Assignment: Only the lines containing "DoxyCompactItemize" should appear in the answer, copied from the listing below.
□ □ □ □
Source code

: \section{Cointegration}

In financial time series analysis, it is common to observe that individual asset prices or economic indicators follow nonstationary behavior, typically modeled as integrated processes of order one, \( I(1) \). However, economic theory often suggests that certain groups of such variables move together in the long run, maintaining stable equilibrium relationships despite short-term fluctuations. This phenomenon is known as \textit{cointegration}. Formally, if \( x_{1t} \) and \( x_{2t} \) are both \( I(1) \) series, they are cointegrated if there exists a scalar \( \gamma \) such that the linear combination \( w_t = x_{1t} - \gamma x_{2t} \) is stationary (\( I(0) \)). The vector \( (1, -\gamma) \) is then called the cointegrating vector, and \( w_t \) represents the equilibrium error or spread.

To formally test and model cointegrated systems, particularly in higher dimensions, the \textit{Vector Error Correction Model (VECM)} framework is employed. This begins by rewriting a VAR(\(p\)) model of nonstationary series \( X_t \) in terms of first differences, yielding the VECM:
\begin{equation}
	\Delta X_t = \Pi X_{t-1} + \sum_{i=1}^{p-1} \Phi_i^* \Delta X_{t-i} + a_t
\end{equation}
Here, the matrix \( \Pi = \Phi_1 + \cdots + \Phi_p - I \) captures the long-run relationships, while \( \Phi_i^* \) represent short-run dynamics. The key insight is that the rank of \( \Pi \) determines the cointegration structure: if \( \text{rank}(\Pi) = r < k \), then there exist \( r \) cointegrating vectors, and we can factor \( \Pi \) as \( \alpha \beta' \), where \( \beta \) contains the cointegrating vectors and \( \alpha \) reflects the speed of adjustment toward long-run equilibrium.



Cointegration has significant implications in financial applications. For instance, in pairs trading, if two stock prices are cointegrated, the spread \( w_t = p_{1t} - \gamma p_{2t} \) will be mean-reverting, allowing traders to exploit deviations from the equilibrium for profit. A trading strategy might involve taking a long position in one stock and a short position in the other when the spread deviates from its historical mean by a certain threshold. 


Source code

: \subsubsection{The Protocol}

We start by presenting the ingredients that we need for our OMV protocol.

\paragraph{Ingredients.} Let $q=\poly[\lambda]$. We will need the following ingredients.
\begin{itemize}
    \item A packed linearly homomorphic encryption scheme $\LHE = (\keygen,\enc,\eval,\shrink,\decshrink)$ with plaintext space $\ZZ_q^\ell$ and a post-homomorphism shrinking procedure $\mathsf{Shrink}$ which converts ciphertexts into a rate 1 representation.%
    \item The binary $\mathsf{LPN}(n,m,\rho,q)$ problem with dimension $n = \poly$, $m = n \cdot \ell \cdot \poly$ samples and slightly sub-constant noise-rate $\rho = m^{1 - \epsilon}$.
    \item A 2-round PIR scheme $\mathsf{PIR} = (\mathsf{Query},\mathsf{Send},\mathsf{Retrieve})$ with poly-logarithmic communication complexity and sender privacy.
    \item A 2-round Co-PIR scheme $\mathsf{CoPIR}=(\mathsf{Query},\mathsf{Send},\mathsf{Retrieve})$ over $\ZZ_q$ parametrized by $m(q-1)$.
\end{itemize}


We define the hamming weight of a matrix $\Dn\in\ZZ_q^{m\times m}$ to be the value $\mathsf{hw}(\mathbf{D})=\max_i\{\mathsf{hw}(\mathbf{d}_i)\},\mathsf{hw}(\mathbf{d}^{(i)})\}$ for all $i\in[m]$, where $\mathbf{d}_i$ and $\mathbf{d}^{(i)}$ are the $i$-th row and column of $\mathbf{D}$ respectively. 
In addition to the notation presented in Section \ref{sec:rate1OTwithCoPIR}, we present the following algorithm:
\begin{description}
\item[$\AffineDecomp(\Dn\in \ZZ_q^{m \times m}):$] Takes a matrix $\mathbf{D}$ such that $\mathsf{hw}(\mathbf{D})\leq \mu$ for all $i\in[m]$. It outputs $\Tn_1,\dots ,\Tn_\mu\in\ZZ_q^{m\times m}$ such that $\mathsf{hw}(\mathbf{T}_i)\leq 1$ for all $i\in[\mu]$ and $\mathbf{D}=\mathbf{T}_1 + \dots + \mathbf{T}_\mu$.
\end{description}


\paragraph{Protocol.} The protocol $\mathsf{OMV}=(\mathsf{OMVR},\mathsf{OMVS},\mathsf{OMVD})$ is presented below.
□ □ □ □
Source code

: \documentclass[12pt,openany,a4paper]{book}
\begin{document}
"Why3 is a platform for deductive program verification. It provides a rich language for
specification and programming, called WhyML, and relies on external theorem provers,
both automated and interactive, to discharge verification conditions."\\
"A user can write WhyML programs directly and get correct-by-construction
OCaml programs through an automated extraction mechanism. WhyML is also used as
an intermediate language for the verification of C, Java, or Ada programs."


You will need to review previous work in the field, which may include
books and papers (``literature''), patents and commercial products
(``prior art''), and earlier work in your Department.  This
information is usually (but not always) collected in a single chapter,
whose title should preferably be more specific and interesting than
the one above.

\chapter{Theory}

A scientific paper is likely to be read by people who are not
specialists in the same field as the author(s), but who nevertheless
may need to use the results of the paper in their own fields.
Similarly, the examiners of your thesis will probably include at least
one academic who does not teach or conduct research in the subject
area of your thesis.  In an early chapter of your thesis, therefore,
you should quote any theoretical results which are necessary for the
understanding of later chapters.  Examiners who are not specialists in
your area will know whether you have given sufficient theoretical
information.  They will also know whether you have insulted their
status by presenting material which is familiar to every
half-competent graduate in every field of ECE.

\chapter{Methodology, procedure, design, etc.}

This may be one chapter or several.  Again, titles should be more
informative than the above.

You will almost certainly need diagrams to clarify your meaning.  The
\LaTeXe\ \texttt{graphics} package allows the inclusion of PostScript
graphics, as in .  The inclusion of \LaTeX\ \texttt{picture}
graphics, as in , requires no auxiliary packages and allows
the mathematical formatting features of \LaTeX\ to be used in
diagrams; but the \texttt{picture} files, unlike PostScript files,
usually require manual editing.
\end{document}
□ □ □ □
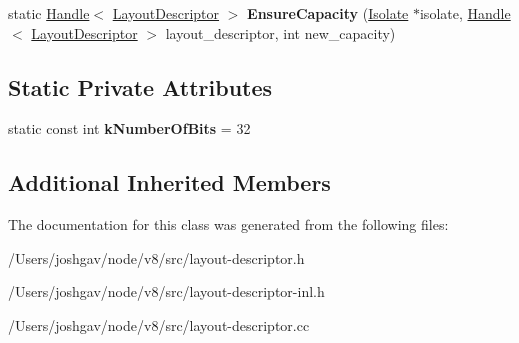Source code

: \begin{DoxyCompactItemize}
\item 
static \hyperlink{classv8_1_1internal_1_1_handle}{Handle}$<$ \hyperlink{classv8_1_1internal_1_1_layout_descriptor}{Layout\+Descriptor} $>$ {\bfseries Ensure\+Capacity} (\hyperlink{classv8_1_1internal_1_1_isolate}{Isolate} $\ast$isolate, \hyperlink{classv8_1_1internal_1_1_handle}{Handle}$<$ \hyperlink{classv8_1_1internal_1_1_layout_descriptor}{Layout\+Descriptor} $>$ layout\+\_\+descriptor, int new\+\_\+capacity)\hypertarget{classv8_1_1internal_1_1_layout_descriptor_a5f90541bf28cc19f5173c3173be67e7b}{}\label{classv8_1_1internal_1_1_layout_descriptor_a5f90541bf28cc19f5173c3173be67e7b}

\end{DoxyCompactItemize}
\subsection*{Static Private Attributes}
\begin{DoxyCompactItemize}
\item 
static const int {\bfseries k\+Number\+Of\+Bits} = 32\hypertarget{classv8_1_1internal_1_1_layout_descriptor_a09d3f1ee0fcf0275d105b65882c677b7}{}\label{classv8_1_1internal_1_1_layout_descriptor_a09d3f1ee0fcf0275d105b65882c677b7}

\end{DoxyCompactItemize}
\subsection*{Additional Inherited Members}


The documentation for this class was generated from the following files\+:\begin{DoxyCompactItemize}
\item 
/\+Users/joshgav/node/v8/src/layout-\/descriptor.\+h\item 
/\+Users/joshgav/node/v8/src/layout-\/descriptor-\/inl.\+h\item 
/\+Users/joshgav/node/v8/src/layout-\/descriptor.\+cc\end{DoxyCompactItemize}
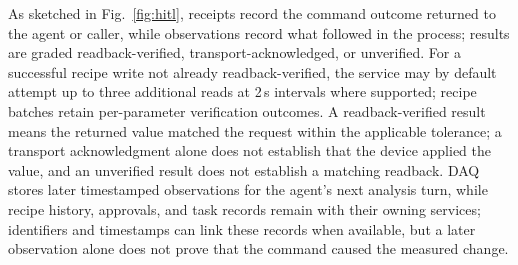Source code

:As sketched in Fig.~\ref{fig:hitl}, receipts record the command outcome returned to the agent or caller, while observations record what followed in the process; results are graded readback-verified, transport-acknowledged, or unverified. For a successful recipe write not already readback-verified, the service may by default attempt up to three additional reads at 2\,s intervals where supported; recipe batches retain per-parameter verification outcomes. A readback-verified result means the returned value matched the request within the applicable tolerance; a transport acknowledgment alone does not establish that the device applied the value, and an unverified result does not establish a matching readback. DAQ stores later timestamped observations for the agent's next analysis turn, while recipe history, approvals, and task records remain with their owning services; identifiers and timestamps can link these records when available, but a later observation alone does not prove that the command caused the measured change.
□ □ □ □
The answer:
: \begin{DoxyCompactItemize}
\end{DoxyCompactItemize}
\begin{DoxyCompactItemize}
\end{DoxyCompactItemize}
The documentation for this class was generated from the following files\+:\begin{DoxyCompactItemize}
/\+Users/joshgav/node/v8/src/layout-\/descriptor.\+cc\end{DoxyCompactItemize}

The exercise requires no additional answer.